• [Problem statement]
Return every line of the data below that includes the string "subsection".

• [Task data]
————
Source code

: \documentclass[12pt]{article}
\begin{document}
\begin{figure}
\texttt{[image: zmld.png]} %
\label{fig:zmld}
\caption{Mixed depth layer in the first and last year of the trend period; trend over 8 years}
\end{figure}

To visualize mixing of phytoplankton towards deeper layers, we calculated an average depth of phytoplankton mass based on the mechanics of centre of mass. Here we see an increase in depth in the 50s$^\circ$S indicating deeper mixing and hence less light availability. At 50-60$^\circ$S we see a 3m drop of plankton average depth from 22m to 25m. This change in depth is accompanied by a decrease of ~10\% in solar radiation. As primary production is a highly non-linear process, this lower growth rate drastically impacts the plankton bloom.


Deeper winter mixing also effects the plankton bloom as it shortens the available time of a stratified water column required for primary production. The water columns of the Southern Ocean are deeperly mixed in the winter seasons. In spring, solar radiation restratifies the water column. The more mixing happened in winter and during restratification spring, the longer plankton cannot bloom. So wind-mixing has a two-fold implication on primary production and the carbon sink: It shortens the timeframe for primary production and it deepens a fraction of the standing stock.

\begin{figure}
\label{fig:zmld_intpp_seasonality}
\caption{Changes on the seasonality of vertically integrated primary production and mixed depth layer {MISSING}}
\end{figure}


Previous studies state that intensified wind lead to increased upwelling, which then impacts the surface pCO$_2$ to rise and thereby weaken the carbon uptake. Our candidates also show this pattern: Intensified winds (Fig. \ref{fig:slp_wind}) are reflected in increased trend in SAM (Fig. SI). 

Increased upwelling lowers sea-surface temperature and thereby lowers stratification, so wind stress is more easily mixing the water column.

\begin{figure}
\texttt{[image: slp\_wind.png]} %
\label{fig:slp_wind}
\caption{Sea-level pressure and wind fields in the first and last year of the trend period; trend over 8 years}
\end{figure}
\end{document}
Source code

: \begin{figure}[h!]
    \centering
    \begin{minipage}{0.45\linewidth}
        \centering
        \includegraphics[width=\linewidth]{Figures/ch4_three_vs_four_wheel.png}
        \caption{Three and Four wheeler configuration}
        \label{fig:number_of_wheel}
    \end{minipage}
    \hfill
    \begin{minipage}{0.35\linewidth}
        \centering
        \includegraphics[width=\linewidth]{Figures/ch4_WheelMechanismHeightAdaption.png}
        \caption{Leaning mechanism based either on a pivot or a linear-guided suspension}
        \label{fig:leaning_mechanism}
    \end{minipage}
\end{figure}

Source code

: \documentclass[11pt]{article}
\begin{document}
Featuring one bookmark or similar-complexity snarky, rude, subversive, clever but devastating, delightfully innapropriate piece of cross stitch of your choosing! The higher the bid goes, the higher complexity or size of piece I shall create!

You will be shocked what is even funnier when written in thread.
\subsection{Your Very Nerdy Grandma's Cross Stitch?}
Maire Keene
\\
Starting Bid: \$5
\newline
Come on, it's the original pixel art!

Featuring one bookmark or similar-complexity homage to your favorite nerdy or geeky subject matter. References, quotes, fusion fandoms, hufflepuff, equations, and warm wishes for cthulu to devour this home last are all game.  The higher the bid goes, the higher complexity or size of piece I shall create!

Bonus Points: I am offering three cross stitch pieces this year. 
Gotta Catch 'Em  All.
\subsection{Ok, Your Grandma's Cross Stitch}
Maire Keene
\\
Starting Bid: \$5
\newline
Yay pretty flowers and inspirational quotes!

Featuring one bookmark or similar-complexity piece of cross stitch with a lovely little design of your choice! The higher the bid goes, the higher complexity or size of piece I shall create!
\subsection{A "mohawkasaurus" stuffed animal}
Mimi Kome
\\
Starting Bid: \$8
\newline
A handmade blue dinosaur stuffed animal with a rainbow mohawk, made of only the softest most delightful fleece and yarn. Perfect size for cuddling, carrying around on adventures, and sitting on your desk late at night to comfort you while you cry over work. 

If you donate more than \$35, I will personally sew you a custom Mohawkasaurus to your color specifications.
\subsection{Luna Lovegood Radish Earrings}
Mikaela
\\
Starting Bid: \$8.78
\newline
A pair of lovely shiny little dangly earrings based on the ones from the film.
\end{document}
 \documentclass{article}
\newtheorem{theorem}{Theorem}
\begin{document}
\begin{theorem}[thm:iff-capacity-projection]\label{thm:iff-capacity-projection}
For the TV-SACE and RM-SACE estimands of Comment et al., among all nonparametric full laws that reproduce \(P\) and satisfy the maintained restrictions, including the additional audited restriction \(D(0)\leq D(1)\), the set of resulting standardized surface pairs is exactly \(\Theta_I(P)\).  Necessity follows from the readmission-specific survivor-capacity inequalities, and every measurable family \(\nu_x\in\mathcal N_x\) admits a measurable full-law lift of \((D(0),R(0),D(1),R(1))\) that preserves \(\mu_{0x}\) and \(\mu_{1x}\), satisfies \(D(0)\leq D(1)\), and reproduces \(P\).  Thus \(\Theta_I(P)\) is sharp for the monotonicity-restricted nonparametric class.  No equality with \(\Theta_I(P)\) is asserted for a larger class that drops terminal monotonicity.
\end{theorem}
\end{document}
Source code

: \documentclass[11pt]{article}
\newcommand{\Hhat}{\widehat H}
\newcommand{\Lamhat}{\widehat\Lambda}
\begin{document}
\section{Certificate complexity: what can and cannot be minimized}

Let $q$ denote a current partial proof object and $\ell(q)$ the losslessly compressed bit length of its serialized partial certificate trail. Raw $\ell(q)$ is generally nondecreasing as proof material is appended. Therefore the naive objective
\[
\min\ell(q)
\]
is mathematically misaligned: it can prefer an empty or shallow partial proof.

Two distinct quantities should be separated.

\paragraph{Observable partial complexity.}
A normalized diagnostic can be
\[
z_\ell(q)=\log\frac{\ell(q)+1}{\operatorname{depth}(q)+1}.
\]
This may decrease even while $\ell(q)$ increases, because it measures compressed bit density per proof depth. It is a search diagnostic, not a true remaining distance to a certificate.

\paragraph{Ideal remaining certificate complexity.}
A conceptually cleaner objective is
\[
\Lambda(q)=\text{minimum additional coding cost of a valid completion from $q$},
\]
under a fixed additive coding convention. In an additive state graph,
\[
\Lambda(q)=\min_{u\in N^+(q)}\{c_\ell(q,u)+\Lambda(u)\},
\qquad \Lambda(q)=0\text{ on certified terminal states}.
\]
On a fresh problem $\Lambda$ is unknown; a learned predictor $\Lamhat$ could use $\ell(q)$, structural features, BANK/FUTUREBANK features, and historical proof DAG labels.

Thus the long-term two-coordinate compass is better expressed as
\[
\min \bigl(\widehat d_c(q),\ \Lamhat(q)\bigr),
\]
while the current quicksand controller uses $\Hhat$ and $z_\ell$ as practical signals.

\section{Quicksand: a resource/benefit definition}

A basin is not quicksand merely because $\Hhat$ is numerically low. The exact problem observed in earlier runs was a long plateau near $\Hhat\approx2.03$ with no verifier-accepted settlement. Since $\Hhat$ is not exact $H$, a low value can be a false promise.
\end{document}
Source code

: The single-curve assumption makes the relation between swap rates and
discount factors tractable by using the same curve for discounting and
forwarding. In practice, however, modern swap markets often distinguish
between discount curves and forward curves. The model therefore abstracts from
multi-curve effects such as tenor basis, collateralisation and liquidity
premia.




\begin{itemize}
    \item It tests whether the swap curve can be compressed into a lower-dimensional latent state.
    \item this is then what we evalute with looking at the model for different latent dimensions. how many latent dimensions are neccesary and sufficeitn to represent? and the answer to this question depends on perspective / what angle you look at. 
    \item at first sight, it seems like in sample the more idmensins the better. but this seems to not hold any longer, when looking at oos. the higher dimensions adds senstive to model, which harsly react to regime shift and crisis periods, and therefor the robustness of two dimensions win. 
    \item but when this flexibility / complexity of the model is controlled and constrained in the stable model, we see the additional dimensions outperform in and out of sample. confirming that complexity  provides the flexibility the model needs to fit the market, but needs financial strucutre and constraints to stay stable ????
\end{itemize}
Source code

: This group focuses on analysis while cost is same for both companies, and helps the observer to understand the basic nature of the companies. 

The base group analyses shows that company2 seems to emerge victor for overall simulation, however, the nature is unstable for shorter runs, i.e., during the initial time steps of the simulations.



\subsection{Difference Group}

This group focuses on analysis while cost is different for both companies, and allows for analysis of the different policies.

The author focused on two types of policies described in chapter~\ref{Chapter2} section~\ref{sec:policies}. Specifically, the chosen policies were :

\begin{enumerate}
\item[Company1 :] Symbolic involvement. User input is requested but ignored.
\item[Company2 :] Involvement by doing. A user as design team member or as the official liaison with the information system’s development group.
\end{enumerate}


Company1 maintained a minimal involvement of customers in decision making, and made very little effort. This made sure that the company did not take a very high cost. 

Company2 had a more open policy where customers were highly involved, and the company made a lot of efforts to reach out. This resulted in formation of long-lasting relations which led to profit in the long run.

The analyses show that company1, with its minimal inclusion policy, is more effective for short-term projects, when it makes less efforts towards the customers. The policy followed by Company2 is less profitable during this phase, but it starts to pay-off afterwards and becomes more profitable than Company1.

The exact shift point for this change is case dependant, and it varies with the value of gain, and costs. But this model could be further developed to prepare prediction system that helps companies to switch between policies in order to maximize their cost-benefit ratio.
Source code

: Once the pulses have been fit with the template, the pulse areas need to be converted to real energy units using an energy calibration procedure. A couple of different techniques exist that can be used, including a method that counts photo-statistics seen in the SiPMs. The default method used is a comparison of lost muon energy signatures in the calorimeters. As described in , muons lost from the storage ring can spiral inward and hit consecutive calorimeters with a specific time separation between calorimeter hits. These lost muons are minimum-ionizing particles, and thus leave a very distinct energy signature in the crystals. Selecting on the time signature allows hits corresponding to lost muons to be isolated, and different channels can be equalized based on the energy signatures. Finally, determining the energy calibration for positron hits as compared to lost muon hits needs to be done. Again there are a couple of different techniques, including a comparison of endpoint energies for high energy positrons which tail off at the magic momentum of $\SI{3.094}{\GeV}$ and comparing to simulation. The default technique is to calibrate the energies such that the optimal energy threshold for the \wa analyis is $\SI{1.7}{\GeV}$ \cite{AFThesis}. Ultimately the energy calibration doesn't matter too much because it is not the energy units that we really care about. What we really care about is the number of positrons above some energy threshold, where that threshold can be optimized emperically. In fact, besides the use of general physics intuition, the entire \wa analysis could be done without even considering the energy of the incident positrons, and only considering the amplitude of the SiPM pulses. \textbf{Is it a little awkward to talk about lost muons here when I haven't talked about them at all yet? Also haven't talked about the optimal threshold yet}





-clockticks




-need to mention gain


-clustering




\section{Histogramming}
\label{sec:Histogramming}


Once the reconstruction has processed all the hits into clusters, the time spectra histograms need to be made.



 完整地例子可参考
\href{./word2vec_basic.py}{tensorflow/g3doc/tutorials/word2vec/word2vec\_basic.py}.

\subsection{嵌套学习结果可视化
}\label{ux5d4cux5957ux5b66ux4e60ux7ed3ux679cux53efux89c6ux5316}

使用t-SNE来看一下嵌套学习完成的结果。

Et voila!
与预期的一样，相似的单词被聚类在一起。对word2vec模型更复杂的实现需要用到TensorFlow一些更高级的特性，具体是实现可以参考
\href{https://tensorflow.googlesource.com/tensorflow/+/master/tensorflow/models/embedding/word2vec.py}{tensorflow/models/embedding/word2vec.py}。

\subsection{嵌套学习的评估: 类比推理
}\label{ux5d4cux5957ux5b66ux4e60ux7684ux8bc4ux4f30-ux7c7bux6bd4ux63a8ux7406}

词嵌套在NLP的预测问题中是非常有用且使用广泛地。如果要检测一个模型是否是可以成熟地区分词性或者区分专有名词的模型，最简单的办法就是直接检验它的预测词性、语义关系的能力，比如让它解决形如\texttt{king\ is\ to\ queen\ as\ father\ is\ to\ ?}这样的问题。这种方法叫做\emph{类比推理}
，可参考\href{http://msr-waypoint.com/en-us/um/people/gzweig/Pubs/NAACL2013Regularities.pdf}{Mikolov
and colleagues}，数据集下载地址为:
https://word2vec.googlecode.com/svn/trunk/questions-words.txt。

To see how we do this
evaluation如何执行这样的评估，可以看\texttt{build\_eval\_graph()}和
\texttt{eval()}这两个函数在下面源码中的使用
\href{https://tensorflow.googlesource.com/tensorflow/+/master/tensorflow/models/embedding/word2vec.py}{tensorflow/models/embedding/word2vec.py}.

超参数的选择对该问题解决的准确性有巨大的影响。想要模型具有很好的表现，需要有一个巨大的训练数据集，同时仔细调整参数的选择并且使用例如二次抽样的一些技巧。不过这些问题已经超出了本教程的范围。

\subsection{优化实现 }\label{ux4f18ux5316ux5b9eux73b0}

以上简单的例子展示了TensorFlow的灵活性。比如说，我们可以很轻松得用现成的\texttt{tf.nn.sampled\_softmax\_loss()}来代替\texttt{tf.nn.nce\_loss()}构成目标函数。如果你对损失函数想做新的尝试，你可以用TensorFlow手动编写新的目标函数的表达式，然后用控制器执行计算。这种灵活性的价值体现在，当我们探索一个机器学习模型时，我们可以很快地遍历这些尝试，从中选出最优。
————
• [Response for this exercise]
\subsection{Your Very Nerdy Grandma's Cross Stitch?}
\subsection{Ok, Your Grandma's Cross Stitch}
\subsection{A "mohawkasaurus" stuffed animal}
\subsection{Luna Lovegood Radish Earrings}
\subsection{Difference Group}
\subsection{嵌套学习结果可视化
\subsection{嵌套学习的评估: 类比推理
\subsection{优化实现 }\label{ux4f18ux5316ux5b9eux73b0}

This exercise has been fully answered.